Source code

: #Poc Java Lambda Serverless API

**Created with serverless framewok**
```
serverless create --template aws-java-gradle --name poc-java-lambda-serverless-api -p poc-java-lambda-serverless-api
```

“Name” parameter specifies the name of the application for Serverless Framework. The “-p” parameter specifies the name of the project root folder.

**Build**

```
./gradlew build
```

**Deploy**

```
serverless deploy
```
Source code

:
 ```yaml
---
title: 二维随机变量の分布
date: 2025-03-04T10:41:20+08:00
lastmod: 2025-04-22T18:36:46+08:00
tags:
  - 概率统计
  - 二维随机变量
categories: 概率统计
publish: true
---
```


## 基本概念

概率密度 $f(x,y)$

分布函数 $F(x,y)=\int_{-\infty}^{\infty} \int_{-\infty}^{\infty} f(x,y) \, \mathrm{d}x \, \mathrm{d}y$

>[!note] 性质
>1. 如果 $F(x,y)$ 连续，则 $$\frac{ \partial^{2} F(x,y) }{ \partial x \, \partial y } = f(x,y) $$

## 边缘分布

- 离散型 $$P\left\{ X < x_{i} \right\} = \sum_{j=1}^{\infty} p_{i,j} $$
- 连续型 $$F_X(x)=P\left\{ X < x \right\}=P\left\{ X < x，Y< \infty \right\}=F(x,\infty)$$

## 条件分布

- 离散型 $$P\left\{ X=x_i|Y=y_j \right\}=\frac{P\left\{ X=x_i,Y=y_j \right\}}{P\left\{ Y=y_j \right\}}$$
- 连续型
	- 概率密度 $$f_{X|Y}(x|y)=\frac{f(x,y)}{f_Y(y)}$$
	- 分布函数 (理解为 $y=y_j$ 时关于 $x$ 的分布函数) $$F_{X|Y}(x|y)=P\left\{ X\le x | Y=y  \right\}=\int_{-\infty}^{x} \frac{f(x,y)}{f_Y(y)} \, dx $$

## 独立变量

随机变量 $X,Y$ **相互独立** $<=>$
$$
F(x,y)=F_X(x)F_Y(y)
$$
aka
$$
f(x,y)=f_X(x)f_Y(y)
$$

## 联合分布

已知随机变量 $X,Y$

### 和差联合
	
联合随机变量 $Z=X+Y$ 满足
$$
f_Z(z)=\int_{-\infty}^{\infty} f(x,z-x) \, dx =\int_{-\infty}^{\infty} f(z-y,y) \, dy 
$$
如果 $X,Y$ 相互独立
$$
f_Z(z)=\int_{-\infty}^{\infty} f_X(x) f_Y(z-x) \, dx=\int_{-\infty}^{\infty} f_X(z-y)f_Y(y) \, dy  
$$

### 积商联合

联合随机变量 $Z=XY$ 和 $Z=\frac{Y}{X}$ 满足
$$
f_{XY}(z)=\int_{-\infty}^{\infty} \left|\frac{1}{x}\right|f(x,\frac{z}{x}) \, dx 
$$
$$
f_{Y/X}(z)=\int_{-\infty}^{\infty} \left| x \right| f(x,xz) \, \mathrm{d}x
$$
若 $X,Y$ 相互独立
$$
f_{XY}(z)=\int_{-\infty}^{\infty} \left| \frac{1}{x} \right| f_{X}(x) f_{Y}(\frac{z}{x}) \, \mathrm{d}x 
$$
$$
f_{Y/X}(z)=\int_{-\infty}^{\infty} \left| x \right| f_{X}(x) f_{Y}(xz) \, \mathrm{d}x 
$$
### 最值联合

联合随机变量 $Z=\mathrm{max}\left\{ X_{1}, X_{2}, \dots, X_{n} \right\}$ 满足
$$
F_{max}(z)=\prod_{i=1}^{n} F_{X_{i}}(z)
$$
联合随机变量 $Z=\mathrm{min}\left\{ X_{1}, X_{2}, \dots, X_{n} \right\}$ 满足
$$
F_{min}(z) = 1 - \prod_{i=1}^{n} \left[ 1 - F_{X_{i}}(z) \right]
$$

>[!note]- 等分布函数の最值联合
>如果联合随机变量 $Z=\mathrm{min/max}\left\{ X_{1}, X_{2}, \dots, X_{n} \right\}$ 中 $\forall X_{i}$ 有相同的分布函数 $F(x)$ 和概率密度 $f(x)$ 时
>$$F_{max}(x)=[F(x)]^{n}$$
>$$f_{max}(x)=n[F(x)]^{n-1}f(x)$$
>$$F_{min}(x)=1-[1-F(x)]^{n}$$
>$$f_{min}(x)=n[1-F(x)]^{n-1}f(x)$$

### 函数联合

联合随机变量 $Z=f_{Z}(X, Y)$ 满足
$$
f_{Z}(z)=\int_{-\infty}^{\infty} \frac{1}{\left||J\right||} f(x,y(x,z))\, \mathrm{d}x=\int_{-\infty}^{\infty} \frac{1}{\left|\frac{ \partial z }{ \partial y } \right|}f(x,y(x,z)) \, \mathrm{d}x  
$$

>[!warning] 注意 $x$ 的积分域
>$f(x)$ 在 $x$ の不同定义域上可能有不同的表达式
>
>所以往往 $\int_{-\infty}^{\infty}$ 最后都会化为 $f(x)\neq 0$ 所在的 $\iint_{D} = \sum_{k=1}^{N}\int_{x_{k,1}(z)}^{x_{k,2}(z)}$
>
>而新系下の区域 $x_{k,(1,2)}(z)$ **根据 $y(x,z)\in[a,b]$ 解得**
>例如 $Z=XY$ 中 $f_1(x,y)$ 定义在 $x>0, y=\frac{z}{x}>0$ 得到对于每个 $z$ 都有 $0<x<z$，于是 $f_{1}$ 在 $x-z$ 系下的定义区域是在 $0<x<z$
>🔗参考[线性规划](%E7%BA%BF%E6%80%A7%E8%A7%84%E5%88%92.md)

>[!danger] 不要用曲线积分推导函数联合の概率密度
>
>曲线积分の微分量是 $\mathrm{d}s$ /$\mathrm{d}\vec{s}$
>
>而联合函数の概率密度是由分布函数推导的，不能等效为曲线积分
━━━━━━━━━━━━━━━━━━━━
• _What is required_:
Every line in the data above has to be retyped exactly.

• _Response to the task_:
Source code

: #Poc Java Lambda Serverless API

**Created with serverless framewok**
```
serverless create --template aws-java-gradle --name poc-java-lambda-serverless-api -p poc-java-lambda-serverless-api
```

“Name” parameter specifies the name of the application for Serverless Framework. The “-p” parameter specifies the name of the project root folder.

**Build**

```
./gradlew build
```

**Deploy**

```
serverless deploy
```
Source code

:
 ```yaml
---
title: 二维随机变量の分布
date: 2025-03-04T10:41:20+08:00
lastmod: 2025-04-22T18:36:46+08:00
tags:
  - 概率统计
  - 二维随机变量
categories: 概率统计
publish: true
---
```


## 基本概念

概率密度 $f(x,y)$

分布函数 $F(x,y)=\int_{-\infty}^{\infty} \int_{-\infty}^{\infty} f(x,y) \, \mathrm{d}x \, \mathrm{d}y$

>[!note] 性质
>1. 如果 $F(x,y)$ 连续，则 $$\frac{ \partial^{2} F(x,y) }{ \partial x \, \partial y } = f(x,y) $$

## 边缘分布

- 离散型 $$P\left\{ X < x_{i} \right\} = \sum_{j=1}^{\infty} p_{i,j} $$
- 连续型 $$F_X(x)=P\left\{ X < x \right\}=P\left\{ X < x，Y< \infty \right\}=F(x,\infty)$$

## 条件分布

- 离散型 $$P\left\{ X=x_i|Y=y_j \right\}=\frac{P\left\{ X=x_i,Y=y_j \right\}}{P\left\{ Y=y_j \right\}}$$
- 连续型
	- 概率密度 $$f_{X|Y}(x|y)=\frac{f(x,y)}{f_Y(y)}$$
	- 分布函数 (理解为 $y=y_j$ 时关于 $x$ 的分布函数) $$F_{X|Y}(x|y)=P\left\{ X\le x | Y=y  \right\}=\int_{-\infty}^{x} \frac{f(x,y)}{f_Y(y)} \, dx $$

## 独立变量

随机变量 $X,Y$ **相互独立** $<=>$
$$
F(x,y)=F_X(x)F_Y(y)
$$
aka
$$
f(x,y)=f_X(x)f_Y(y)
$$

## 联合分布

已知随机变量 $X,Y$

### 和差联合
	
联合随机变量 $Z=X+Y$ 满足
$$
f_Z(z)=\int_{-\infty}^{\infty} f(x,z-x) \, dx =\int_{-\infty}^{\infty} f(z-y,y) \, dy 
$$
如果 $X,Y$ 相互独立
$$
f_Z(z)=\int_{-\infty}^{\infty} f_X(x) f_Y(z-x) \, dx=\int_{-\infty}^{\infty} f_X(z-y)f_Y(y) \, dy  
$$

### 积商联合

联合随机变量 $Z=XY$ 和 $Z=\frac{Y}{X}$ 满足
$$
f_{XY}(z)=\int_{-\infty}^{\infty} \left|\frac{1}{x}\right|f(x,\frac{z}{x}) \, dx 
$$
$$
f_{Y/X}(z)=\int_{-\infty}^{\infty} \left| x \right| f(x,xz) \, \mathrm{d}x
$$
若 $X,Y$ 相互独立
$$
f_{XY}(z)=\int_{-\infty}^{\infty} \left| \frac{1}{x} \right| f_{X}(x) f_{Y}(\frac{z}{x}) \, \mathrm{d}x 
$$
$$
f_{Y/X}(z)=\int_{-\infty}^{\infty} \left| x \right| f_{X}(x) f_{Y}(xz) \, \mathrm{d}x 
$$
### 最值联合

联合随机变量 $Z=\mathrm{max}\left\{ X_{1}, X_{2}, \dots, X_{n} \right\}$ 满足
$$
F_{max}(z)=\prod_{i=1}^{n} F_{X_{i}}(z)
$$
联合随机变量 $Z=\mathrm{min}\left\{ X_{1}, X_{2}, \dots, X_{n} \right\}$ 满足
$$
F_{min}(z) = 1 - \prod_{i=1}^{n} \left[ 1 - F_{X_{i}}(z) \right]
$$

>[!note]- 等分布函数の最值联合
>如果联合随机变量 $Z=\mathrm{min/max}\left\{ X_{1}, X_{2}, \dots, X_{n} \right\}$ 中 $\forall X_{i}$ 有相同的分布函数 $F(x)$ 和概率密度 $f(x)$ 时
>$$F_{max}(x)=[F(x)]^{n}$$
>$$f_{max}(x)=n[F(x)]^{n-1}f(x)$$
>$$F_{min}(x)=1-[1-F(x)]^{n}$$
>$$f_{min}(x)=n[1-F(x)]^{n-1}f(x)$$

### 函数联合

联合随机变量 $Z=f_{Z}(X, Y)$ 满足
$$
f_{Z}(z)=\int_{-\infty}^{\infty} \frac{1}{\left||J\right||} f(x,y(x,z))\, \mathrm{d}x=\int_{-\infty}^{\infty} \frac{1}{\left|\frac{ \partial z }{ \partial y } \right|}f(x,y(x,z)) \, \mathrm{d}x  
$$

>[!warning] 注意 $x$ 的积分域
>$f(x)$ 在 $x$ の不同定义域上可能有不同的表达式
>
>所以往往 $\int_{-\infty}^{\infty}$ 最后都会化为 $f(x)\neq 0$ 所在的 $\iint_{D} = \sum_{k=1}^{N}\int_{x_{k,1}(z)}^{x_{k,2}(z)}$
>
>而新系下の区域 $x_{k,(1,2)}(z)$ **根据 $y(x,z)\in[a,b]$ 解得**
>例如 $Z=XY$ 中 $f_1(x,y)$ 定义在 $x>0, y=\frac{z}{x}>0$ 得到对于每个 $z$ 都有 $0<x<z$，于是 $f_{1}$ 在 $x-z$ 系下的定义区域是在 $0<x<z$
>🔗参考[线性规划](%E7%BA%BF%E6%80%A7%E8%A7%84%E5%88%92.md)

>[!danger] 不要用曲线积分推导函数联合の概率密度
>
>曲线积分の微分量是 $\mathrm{d}s$ /$\mathrm{d}\vec{s}$
>
>而联合函数の概率密度是由分布函数推导的，不能等效为曲线积分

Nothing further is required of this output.